O ser humano é linguagem pluriforme. Fala e silencia, grita e emudece, gargalha e enclausura-se. O ser humano é palavra ofertada e palavra recusada. E recusar a palavra aos outros é rejeitá-los. O ser humano é fonte exuberante de comunicação e, também, núcleo rígido de incomunicação. Comunicabilidade e incomunicabilidade são duas faces do existir humano. O ser humano é diálogo fecundo e monólogo estéril (...).

O ser humano é fértil em criações. Cria vida, saúde, pão, paz, ciência e tecnologia. Mas o ser humano é também niilista. Incinera o mundo. Basta ver a guerra. O ser humano constrói maravilhas, mas também pode arrasá-las. Planta semente e desintegra a germinação. (...)

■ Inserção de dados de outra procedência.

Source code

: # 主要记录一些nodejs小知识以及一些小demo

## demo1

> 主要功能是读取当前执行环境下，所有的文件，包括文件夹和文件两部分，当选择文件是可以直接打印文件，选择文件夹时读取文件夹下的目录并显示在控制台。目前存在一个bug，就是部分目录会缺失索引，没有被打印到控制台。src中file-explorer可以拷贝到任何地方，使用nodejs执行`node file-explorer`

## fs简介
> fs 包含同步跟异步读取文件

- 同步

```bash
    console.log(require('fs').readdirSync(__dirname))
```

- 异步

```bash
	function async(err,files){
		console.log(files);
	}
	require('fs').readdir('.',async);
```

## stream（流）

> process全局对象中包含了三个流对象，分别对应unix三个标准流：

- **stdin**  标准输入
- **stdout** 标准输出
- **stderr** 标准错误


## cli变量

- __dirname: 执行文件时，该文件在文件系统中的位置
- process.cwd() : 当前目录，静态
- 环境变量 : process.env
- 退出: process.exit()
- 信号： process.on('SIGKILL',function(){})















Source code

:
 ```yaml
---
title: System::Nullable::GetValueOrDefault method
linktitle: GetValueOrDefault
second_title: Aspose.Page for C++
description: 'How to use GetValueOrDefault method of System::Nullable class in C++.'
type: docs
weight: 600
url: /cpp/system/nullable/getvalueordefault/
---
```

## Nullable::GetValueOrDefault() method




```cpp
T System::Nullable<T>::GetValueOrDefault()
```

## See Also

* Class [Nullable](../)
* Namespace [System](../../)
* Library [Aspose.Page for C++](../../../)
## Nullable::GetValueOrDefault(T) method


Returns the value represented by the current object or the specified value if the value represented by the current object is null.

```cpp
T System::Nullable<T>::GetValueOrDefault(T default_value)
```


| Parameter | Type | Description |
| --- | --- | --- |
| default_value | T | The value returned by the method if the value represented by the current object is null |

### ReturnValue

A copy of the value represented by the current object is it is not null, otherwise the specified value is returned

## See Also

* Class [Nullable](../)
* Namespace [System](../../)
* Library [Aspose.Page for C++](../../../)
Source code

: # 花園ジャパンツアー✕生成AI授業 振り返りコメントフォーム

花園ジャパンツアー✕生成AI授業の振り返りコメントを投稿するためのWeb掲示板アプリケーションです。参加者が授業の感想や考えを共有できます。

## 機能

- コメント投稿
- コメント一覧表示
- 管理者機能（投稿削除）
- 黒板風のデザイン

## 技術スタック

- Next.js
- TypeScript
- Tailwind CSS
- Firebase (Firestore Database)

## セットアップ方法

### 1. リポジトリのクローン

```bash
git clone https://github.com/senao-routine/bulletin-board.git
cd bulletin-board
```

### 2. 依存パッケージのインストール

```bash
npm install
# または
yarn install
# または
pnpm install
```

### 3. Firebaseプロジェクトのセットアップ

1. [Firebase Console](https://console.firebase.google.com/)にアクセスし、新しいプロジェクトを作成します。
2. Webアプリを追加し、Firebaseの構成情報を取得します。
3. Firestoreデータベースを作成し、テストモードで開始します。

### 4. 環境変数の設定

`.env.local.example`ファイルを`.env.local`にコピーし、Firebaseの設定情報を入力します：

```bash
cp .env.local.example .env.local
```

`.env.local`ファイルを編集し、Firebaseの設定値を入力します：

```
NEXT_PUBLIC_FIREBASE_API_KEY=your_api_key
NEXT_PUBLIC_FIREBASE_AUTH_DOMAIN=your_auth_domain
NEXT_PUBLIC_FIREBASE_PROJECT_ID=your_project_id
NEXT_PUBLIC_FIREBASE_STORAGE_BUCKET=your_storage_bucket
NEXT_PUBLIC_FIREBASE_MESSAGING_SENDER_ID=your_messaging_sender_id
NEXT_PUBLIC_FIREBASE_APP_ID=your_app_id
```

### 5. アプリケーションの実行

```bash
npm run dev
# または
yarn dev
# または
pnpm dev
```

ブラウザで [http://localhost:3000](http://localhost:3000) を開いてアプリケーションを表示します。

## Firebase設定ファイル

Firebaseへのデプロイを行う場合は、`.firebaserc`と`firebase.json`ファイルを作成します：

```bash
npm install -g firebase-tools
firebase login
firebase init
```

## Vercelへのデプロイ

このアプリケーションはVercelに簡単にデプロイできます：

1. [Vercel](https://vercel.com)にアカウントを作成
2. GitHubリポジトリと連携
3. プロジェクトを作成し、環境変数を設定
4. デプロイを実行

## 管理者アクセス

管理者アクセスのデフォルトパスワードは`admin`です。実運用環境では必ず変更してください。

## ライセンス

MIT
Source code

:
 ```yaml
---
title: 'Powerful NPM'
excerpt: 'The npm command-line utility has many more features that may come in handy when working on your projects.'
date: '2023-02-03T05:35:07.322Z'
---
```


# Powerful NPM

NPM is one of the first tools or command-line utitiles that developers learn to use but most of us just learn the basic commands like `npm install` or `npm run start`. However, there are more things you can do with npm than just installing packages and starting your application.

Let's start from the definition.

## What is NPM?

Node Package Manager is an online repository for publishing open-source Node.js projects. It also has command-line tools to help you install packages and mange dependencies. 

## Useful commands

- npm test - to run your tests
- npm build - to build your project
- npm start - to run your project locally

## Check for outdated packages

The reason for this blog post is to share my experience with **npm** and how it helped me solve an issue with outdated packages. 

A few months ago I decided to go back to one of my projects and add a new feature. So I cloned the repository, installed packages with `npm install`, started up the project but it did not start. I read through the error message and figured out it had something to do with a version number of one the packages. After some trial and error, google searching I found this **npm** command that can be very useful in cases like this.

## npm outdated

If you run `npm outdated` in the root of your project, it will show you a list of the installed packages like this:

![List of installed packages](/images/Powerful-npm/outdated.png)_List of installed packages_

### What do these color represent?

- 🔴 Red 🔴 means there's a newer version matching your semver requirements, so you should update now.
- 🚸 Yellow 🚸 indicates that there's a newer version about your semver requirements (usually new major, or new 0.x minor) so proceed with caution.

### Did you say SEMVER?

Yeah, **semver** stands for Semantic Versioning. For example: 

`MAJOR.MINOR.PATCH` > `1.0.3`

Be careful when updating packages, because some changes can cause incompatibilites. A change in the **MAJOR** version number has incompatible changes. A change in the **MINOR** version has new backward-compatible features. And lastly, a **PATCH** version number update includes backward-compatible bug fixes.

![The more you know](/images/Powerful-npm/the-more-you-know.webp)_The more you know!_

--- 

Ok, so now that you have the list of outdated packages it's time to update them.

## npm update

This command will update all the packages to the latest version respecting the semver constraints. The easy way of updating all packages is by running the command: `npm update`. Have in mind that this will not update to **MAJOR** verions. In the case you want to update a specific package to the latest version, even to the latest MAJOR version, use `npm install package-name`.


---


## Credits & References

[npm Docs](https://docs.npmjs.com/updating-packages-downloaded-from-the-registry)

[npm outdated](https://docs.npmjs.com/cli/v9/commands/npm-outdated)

O ser humano sente necessidade de convivência social e solidariedade. Mas é também anti-social. A discriminação, o fanatismo e o sectarismo esfiapam o tecido da sociabilidade. (...) O ser humano cativa com afeição e algema com servidão. (...)

O ser humano é oscilante. É paradoxo. Avança e recua, atrai e expulsa, ergue-se e recai, edifica e pulveriza, arrisca-se e amoita-se. O ser humano não é apenas herança. É decisão. É gênese existencial. É conquista de todos os dias. Lidar com o ser humano é lidar com o paradoxo. (...)

Para compreender o ser humano é preciso vê-lo como processo, como fenômeno em andamento. A visão fixista estratifica o ser humano e mumifica-lhe o real significado. O ser humano pulsa, está em mutação. É cachoeira de decisões. Jamais concluído.”